Allardyce claims he is 'utterly innocent' of the allegations and has nothing to hide from a Football Association investigation.
The Bolton manager's son Craig - a former agent - also appeared in Tuesday evening's programme and was similarly accused.
Sam Allardyce said in a statement: 'I am determined to clear my name and have asked my lawyers to determine my next steps.
'Until I have had the opportunity of taking that advice it is difficult for me to say any more at this stage.'
He also stated: 'I am very angry at the lies told about me.
'The individuals who appeared in the programme making accusations against me have already confirmed in writing to my lawyers that they lied to the BBC.

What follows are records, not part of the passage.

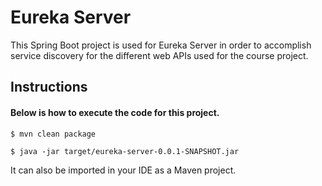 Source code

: # Eureka Server

This Spring Boot project is used for Eureka Server in order to accomplish service discovery for the different web APIs used for the course project.


## Instructions

#### Below is how to execute the code for this project.

```
$ mvn clean package
```

```
$ java -jar target/eureka-server-0.0.1-SNAPSHOT.jar
```

It can also be imported in your IDE as a Maven project.
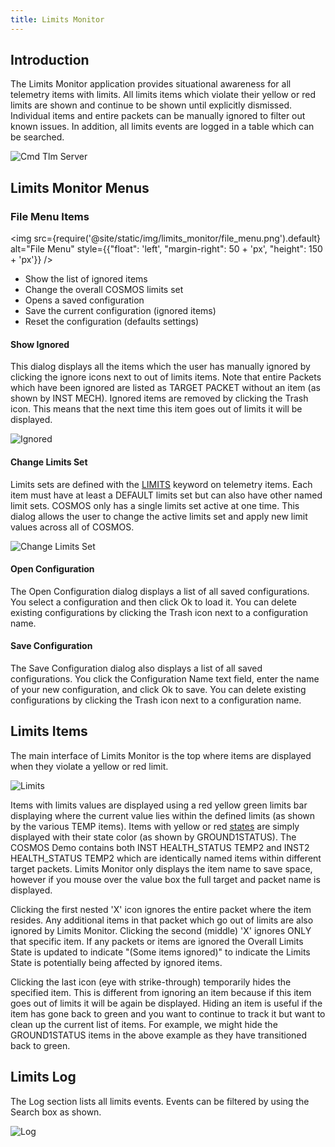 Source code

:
 ```yaml
---
title: Limits Monitor
---
```


## Introduction

The Limits Monitor application provides situational awareness for all telemetry items with limits. All limits items which violate their yellow or red limits are shown and continue to be shown until explicitly dismissed. Individual items and entire packets can be manually ignored to filter out known issues. In addition, all limits events are logged in a table which can be searched.

![Cmd Tlm Server](/img/limits_monitor/limits_monitor.png)

## Limits Monitor Menus

### File Menu Items

<!-- Image sized to match up with bullets -->

<img src={require('@site/static/img/limits_monitor/file_menu.png').default}
alt="File Menu"
style={{"float": 'left', "margin-right": 50 + 'px', "height": 150 + 'px'}} />

- Show the list of ignored items
- Change the overall COSMOS limits set
- Opens a saved configuration
- Save the current configuration (ignored items)
- Reset the configuration (defaults settings)

#### Show Ignored

This dialog displays all the items which the user has manually ignored by clicking the ignore icons next to out of limits items. Note that entire Packets which have been ignored are listed as TARGET PACKET without an item (as shown by INST MECH). Ignored items are removed by clicking the Trash icon. This means that the next time this item goes out of limits it will be displayed.

![Ignored](/img/limits_monitor/ignored.png)

#### Change Limits Set

Limits sets are defined with the [LIMITS](../configuration/telemetry#limits) keyword on telemetry items. Each item must have at least a DEFAULT limits set but can also have other named limit sets. COSMOS only has a single limits set active at one time. This dialog allows the user to change the active limits set and apply new limit values across all of COSMOS.

![Change Limits Set](/img/limits_monitor/change_limits_set.png)

#### Open Configuration

The Open Configuration dialog displays a list of all saved configurations. You select a configuration and then click Ok to load it. You can delete existing configurations by clicking the Trash icon next to a configuration name.

#### Save Configuration

The Save Configuration dialog also displays a list of all saved configurations. You click the Configuration Name text field, enter the name of your new configuration, and click Ok to save. You can delete existing configurations by clicking the Trash icon next to a configuration name.

## Limits Items

The main interface of Limits Monitor is the top where items are displayed when they violate a yellow or red limit.

![Limits](/img/limits_monitor/limits_monitor.png)

Items with limits values are displayed using a red yellow green limits bar displaying where the current value lies within the defined limits (as shown by the various TEMP items). Items with yellow or red [states](../configuration/telemetry.md#state) are simply displayed with their state color (as shown by GROUND1STATUS). The COSMOS Demo contains both INST HEALTH_STATUS TEMP2 and INST2 HEALTH_STATUS TEMP2 which are identically named items within different target packets. Limits Monitor only displays the item name to save space, however if you mouse over the value box the full target and packet name is displayed.

Clicking the first nested 'X' icon ignores the entire packet where the item resides. Any additional items in that packet which go out of limits are also ignored by Limits Monitor. Clicking the second (middle) 'X' ignores ONLY that specific item. If any packets or items are ignored the Overall Limits State is updated to indicate "(Some items ignored)" to indicate the Limits State is potentially being affected by ignored items.

Clicking the last icon (eye with strike-through) temporarily hides the specified item. This is different from ignoring an item because if this item goes out of limits it will be again be displayed. Hiding an item is useful if the item has gone back to green and you want to continue to track it but want to clean up the current list of items. For example, we might hide the GROUND1STATUS items in the above example as they have transitioned back to green.

## Limits Log

The Log section lists all limits events. Events can be filtered by using the Search box as shown.

![Log](/img/limits_monitor/log.png)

'They lied in the hope of being able to make millions offered by the BBC undercover reporter to buy their sports agency businesses.

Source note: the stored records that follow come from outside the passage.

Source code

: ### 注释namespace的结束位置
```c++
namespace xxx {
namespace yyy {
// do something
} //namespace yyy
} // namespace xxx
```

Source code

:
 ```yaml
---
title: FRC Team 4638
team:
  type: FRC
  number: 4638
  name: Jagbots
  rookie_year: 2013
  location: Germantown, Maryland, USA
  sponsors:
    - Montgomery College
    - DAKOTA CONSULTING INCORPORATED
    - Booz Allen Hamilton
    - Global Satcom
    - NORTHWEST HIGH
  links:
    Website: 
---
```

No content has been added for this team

'Those individuals never thought their lies would be exposed in the way that they have been and have apologised to me.
'As a result of their greed my good name has been tarnished by deceit and innuendo.
'In addition, as a father of course it is painful to watch your son talk tall and exaggerate his influence for financial gain.'
Bond vowed to take legal action after the BBC said comments made by him during a secretly-recorded meeting constituted an admission he would consider receiving payments from a proposed new agency.
Bond, who joined the Magpies from Portsmouth in July, strenuously denies any wrongdoing and insists his remarks have been presented in a 'completely misleading manner'.
His solicitor Kevin Price stated: 'It was all smoke and mirrors. It seems that my client was only included because after one year of working on the programme the producers were struggling to fill the one-hour slot.'
Meanwhile, FA chief executive Brian Barwick has announced two overlapping investigations into the allegations.
All parties named by the programme for alleged wrongdoing will be investigated.
'Undercover: Football's Dirty Secrets' showed three agents claiming Allardyce and son Craig, until recently a football agent, were given illegal payments to facilitate player transfers.
Barwick said: 'These are serious allegations which have been made by Panorama and we are determined to investigate them fully. It is vital for the integrity of the game and for every football supporter that we do this.
'We will work in close co-operation with the Premier League. As with any investigation, we will ensure that our inquiries are exhaustive and thorough. If we find evidence of corruption, we will act on it. We recognise our responsibility.'
The FA alone will investigate the allegations about illegal payments made by the BBC against the Allardyces, Bond and agents Charles Collymore and Peter Harrison.
The joint FA/Premier League probe will cover allegations of illegal approaches involving Chelsea's director of youth football Frank Arnesen, Liverpool, Newcastle and Portsmouth manager Harry Redknapp.
Arnesen and a Liverpool official were filmed by Panorama trying to tempt England youth player Nathan Porritt to leave Middlesbrough, and Newcastle were also alleged to have done so.
The joint investigation will also look into the transfers of Hidetoshi Nakata, Tal Ben Haim and Ali Al-Habsi to Bolton, which fall within the timeframe of the inquiry being carried out by Lord Stevens for the Premier League.
The FA will talk to Bolton chairman Phil Gartside, an FA board member, about his appearance in the programme. Gartside was shown complaining in the press about an 'illegal approach' to then captain Jay-Jay Okocha when eight days earlier he had been negotiating to sell Okocha with agent Teni Yerima.
The FA will refer any evidence about French-licensed agent Yerima to FIFA and the French Football Federation.